2012年1月 創刊の辞 阿木津 英
1974年1月、十年間の東京生活を終えて帰郷した石田比呂志は、地方結社誌として第二次「牙」を復刊した。その後の「牙」と石田比呂志を貫くものは、中央に対する地方にあって、中央に在るに劣らぬ高い文学性をもとめようとするところにあった。しかも、草陰に埋もれながら一心に歌を行ずる無名の人々をこよなく愛惜し、尊重した。
地方性(すなわち辺境にあること)と無名性の尊重、これを「八雁」は継承する。今後に短歌というものが生き続けてゆくとすれば、ここにこそ希望がある。

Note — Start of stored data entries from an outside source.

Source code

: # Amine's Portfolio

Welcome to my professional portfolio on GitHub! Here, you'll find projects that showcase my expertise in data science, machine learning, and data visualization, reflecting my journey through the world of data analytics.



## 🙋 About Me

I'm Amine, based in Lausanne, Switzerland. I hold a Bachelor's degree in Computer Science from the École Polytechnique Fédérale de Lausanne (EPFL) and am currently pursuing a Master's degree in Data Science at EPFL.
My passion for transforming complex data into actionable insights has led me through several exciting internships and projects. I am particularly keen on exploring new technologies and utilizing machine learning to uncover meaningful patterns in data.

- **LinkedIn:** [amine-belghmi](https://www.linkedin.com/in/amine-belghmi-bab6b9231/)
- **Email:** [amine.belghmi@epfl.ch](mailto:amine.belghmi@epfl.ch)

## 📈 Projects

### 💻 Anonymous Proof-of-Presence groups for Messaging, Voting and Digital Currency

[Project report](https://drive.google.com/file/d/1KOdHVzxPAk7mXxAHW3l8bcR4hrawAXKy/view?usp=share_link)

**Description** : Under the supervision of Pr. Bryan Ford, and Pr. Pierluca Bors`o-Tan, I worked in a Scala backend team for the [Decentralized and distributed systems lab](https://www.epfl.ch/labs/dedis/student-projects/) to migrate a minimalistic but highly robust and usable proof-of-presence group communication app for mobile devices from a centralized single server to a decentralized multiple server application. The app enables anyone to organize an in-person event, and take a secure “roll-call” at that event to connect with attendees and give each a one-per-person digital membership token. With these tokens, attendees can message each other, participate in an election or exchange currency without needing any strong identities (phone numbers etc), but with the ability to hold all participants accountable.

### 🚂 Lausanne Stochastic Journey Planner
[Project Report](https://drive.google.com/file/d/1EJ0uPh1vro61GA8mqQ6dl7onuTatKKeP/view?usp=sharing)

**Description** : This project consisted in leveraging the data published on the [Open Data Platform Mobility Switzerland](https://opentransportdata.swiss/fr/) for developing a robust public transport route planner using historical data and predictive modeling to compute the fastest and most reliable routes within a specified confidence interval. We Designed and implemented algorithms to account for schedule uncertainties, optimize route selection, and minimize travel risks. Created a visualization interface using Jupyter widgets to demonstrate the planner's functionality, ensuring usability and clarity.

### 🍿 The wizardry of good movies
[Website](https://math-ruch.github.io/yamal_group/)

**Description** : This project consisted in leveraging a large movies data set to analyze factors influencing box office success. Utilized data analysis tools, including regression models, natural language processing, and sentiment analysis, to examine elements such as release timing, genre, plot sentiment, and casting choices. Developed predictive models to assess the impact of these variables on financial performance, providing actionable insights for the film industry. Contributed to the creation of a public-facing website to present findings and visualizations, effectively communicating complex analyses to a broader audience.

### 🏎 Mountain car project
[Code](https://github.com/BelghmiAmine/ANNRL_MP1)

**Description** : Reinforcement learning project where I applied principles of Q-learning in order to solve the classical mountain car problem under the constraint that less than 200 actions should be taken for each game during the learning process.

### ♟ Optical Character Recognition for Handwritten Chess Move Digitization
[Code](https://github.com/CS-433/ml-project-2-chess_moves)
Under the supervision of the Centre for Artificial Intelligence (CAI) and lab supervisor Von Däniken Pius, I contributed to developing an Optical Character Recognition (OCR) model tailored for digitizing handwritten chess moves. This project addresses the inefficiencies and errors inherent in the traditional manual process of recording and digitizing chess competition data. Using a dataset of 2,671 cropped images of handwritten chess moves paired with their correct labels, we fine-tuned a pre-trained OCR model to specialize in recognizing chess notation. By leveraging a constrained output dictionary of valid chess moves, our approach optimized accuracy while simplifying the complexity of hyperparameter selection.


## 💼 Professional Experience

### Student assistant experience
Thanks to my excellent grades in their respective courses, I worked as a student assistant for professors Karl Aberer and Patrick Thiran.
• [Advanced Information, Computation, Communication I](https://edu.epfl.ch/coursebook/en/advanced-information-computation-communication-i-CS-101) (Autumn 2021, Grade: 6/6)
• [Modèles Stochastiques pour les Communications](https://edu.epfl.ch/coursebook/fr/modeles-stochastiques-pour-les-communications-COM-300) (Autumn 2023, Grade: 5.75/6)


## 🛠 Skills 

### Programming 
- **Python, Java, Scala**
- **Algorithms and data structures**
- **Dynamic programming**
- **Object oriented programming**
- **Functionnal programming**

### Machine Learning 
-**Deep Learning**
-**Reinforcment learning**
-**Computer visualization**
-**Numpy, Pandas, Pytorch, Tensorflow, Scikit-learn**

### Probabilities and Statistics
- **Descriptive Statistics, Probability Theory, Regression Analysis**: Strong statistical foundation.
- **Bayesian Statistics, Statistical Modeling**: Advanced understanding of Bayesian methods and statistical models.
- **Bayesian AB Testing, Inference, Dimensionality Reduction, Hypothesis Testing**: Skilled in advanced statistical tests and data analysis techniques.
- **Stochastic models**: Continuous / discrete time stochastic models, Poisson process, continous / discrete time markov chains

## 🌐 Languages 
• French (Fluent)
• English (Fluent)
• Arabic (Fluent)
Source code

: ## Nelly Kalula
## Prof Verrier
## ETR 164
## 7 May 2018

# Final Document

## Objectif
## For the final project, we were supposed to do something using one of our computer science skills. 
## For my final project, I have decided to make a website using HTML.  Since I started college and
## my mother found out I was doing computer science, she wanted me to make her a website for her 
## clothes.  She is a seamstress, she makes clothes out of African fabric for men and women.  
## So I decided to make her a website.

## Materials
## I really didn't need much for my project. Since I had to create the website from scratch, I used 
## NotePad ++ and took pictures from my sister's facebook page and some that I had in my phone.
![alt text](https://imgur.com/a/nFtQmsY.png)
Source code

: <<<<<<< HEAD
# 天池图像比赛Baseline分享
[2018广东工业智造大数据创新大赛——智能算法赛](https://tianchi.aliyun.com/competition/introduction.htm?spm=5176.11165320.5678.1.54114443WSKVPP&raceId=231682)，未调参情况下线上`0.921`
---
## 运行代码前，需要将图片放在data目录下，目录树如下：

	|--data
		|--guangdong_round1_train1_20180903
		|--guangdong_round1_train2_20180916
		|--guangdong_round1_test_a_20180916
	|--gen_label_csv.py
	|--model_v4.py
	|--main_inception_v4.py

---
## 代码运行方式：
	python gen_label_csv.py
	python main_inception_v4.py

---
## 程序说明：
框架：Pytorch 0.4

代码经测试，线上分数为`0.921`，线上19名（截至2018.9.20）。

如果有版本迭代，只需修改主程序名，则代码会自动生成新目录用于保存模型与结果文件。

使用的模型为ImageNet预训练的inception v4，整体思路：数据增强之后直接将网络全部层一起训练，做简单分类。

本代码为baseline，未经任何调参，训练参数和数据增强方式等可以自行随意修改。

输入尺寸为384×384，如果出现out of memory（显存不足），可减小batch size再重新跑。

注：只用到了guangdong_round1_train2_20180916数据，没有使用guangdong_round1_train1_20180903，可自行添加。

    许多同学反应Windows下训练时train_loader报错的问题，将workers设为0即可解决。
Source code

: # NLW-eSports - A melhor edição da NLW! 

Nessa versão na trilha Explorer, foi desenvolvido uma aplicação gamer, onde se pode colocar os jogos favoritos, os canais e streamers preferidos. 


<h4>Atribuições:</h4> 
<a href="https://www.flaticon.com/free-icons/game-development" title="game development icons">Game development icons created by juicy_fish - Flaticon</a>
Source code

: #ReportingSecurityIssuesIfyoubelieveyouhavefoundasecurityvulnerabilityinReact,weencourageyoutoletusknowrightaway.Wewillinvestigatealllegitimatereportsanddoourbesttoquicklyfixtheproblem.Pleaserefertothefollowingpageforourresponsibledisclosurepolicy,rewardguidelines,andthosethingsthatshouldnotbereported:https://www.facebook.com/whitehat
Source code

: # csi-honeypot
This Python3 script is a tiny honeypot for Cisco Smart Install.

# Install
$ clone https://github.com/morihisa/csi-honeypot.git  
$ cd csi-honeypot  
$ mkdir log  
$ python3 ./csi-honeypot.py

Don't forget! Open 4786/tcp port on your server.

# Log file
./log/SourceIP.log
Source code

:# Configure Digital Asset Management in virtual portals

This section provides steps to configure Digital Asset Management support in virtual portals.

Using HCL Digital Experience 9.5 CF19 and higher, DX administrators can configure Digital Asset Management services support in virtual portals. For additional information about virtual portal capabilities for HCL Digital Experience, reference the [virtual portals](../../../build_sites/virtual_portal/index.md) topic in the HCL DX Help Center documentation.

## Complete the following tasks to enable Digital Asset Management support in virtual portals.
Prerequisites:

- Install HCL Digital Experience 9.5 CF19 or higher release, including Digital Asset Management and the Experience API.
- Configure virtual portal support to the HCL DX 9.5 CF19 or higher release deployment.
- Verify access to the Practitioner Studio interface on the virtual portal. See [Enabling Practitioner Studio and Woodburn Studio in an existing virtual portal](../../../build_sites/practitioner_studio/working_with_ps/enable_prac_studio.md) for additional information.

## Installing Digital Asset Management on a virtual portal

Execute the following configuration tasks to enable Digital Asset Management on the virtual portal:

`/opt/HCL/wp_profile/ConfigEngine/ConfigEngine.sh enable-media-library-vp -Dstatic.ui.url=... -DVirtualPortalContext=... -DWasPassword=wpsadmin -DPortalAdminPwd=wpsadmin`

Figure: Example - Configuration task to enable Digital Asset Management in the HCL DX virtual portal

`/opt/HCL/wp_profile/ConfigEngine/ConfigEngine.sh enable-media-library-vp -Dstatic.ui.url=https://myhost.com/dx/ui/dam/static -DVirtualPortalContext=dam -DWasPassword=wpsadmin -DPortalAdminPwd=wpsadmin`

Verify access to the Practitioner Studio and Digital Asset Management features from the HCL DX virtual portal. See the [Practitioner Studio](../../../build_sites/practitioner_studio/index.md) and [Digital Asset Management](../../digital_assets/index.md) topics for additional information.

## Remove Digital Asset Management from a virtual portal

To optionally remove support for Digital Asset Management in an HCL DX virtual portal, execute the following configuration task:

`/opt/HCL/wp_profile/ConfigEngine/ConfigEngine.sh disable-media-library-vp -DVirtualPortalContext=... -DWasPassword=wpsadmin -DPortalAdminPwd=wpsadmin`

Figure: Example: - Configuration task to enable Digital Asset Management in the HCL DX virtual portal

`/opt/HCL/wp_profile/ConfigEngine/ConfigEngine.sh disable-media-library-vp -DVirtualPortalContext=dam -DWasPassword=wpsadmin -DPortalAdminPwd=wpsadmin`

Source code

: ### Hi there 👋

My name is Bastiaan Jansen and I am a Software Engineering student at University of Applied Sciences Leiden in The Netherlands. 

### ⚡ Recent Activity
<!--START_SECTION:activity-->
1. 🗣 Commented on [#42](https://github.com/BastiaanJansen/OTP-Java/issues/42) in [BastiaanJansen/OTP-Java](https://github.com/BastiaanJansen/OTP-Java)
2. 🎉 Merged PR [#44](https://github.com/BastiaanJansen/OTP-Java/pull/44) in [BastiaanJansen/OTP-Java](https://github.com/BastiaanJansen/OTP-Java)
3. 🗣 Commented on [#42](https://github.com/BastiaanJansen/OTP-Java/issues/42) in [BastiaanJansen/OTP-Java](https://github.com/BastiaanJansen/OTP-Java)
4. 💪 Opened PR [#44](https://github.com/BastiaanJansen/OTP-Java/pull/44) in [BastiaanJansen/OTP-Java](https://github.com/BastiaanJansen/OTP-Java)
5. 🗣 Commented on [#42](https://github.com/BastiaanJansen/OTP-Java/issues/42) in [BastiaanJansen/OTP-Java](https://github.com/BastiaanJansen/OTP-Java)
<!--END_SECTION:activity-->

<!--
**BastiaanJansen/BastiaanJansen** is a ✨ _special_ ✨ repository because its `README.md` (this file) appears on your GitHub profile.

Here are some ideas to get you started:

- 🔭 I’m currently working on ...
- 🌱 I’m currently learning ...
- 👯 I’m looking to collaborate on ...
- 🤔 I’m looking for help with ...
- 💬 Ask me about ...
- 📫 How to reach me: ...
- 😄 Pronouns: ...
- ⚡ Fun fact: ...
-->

世界のなかにあって日本語は地方言語である。資本主義が高度に浸潤した社会にあっては、創作は根本から変質を余儀なくされる。21世紀の彼方を遠望すれば、日本語も歌も淘汰さるべき運命にあるかのように見える。しかし、人が人であるかぎり、食って排泄し、目覚めて眠り、過去を振り返り未来を思う存在であるかぎり、そのような淘汰の根切りには堪え得ないだろう。
根を切られたものは、死ぬ。どのような環境にあっても根づよく、再生するちからをもつものは生きのびる。地方性と無名性のもつ根づよさだけが、現代の、そして予測される未来の希望であるだろう。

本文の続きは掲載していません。